The second is that we are not alone in this conundrum, as slower growth and inflation are an all-pervasive phenomena and central banks everywhere in the world are trying to resolve these twin problems. The third is that there are some indications of world prices, especially of oil, cooling down.
Lastly, the change of guard at the RBI is germane to this issue because future policy will be guided by a new wave of thinking on Mint Street.
At this moment, the prospects for growth look bleaker than they were last year. The question in one’s mind is whether we will be over 8 per cent this year or fall somewhere below. The majority consensus is that 8 per cent will be difficult. The RBI had also scaled down the number from 8-8.5 per cent in April to 8 per cent in July.
The PM’s Economic Advisory Council (the new RBI governor was a part of this council) had brought it down to 7.7 per cent while others are pitching for 7.5 per cent with a bit of luck. The numbers matter not just for the psychological reasons, as 8 per cent sounds good while anything lower gives the impression that we have lost out somewhere.
The important thing is that even 0.1 per cent difference means that real income of around Rs3,100 crore is lost (our GDP in real terms is Rs31,00,000 cr), and hence the difference between the RBI and the PMO’s projections could mean close to Rs10,000 crore in income.
Broadly speaking, the economic performance will be driven by the kharif harvest and RBI action. The agri outcome will determine the amount of money that will be spent by the people. People in rural India are dependent on the harvest and a good one means that they can spend easily on other industrial goods. Therefore, the months of October-November are critical.
City folk, too, plan their expenses, especially on white goods and automobiles, at this time. In fact, housing projects invariably take off during Dussehra and keys are handed over for new flats at the time of Diwali. It is not surprising that this is the time when companies as well as retailers offer the highest discounts.
These discounts rise during times of an economic slowdown and hence this year we could expect more of such competitive sales for refrigerators, TV sets, washing machines, and the like.

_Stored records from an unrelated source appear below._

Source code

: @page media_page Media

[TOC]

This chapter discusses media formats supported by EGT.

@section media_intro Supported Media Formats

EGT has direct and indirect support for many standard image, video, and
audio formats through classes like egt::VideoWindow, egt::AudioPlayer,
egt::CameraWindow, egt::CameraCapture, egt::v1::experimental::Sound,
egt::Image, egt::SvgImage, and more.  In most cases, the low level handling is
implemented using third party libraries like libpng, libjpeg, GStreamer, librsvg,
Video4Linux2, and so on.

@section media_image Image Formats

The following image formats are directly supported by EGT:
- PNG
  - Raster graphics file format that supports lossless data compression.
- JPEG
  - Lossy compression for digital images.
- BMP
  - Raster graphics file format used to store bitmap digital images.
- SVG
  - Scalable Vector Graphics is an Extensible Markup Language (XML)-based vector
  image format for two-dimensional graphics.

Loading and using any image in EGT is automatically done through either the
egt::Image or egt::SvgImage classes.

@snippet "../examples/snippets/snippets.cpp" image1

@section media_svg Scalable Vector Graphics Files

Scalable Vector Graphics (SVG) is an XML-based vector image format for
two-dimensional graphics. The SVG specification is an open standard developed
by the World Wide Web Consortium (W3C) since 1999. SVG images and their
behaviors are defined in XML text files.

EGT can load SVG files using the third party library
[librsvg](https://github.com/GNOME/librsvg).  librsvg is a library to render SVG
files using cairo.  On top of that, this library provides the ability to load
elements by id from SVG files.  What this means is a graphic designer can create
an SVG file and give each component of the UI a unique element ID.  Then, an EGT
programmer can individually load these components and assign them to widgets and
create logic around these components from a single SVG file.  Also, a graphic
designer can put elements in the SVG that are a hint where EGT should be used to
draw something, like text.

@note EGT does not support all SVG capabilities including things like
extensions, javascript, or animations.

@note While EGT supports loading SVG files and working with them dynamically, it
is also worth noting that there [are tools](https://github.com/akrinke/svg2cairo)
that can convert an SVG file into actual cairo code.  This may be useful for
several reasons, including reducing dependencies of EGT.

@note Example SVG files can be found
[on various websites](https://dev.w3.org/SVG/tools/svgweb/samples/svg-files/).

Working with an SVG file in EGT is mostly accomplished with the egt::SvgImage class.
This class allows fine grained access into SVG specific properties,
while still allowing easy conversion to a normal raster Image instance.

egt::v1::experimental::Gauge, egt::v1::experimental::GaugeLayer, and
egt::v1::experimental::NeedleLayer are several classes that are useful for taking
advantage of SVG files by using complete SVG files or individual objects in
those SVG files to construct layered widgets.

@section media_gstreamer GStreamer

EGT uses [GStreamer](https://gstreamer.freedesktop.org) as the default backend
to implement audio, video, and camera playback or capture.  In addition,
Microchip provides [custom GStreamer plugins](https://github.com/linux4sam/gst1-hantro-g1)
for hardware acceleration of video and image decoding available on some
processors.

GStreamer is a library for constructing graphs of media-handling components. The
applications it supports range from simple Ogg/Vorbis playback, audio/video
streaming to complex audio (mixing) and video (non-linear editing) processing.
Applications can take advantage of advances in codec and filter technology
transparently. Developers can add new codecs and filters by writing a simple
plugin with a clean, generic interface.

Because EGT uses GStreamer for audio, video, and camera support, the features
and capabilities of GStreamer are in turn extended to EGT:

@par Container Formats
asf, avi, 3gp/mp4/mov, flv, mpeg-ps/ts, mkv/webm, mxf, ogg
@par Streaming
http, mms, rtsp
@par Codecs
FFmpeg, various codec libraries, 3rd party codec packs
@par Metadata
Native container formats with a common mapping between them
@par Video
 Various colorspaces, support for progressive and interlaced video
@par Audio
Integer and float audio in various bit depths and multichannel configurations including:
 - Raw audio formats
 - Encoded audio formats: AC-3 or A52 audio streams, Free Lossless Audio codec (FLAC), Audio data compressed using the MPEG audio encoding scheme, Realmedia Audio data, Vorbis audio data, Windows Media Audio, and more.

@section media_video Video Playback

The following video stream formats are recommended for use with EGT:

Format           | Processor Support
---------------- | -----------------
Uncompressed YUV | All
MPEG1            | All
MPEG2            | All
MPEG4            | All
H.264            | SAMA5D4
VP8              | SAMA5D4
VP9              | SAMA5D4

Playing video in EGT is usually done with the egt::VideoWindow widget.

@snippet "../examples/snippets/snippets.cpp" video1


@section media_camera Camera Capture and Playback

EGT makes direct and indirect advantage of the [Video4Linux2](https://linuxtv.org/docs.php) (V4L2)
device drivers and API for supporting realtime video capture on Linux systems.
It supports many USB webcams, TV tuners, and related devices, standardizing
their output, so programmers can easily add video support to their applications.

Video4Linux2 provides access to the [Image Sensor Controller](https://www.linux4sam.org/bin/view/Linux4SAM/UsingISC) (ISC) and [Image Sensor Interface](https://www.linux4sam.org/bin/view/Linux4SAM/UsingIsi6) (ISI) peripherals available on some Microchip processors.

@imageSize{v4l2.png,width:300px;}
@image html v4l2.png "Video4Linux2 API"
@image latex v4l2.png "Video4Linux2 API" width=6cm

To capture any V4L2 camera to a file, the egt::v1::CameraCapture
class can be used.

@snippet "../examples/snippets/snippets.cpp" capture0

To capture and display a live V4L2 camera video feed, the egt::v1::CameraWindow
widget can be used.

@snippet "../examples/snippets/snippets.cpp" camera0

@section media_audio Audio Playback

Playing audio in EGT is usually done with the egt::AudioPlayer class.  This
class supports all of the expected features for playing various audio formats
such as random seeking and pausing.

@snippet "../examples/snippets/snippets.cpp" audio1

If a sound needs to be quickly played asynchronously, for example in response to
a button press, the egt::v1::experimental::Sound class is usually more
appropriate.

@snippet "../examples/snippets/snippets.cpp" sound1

The season ends when the New Year comes, which is spending time again for all people as those who missed the bus earlier catch up with their purchases.
This is where the RBI can make a difference, as interest rates will guide spending patterns. The new RBI governor will have to toss the coin for either favouring growth or paying attention to inflation. Higher interest rates could put a spoke in the wheel as consumption decisions are postponed for a while, especially in the mortgage sphere.
At the same time, inflation today is more or else accepted as a double digit phenomenon. No one really expects inflation to come down to 5 per cent this year. In fact, curiously, the comparable numbers for the CPI (consumer price index) inflation are in the region of 7.5-8.5 per cent and hence project a more tolerable picture today. But to expect that inflation will come down to a single digit would be a bit too optimistic.
With all of us getting reconciled to a double digit inflation rate, it may be prudent for the RBI governor to persevere with the growth objective and aim for above 8 per cent growth rate which will mean a more liberal approach to interest rates. The new governor was part of the 7.7 per cent estimate and is now a part of the 8 per cent estimate for GDP.
Even while trying to reconcile the two numbers, he would have to take a judicious call on interest rates. Inflation, as mentioned earlier, is unlikely to come down drastically, and the global conditions probably signal that the worst may be over as of now.
If the RBI is happy with a 7.7 per cent number, then it could continue tightening the monetary side, but if it pitches for higher growth, then rates may have to be reduced to spur demand from both consumption and investment. For this, they also run the risk of spurring inflation, though frankly, once the rate is over 10 per cent, 12 or 13 may not really matter. But with a general election looming in the background, inflation management may be more important. After all, the common man does not understand growth or GDP for that matter. But he knows what inflation is, and that matters the most.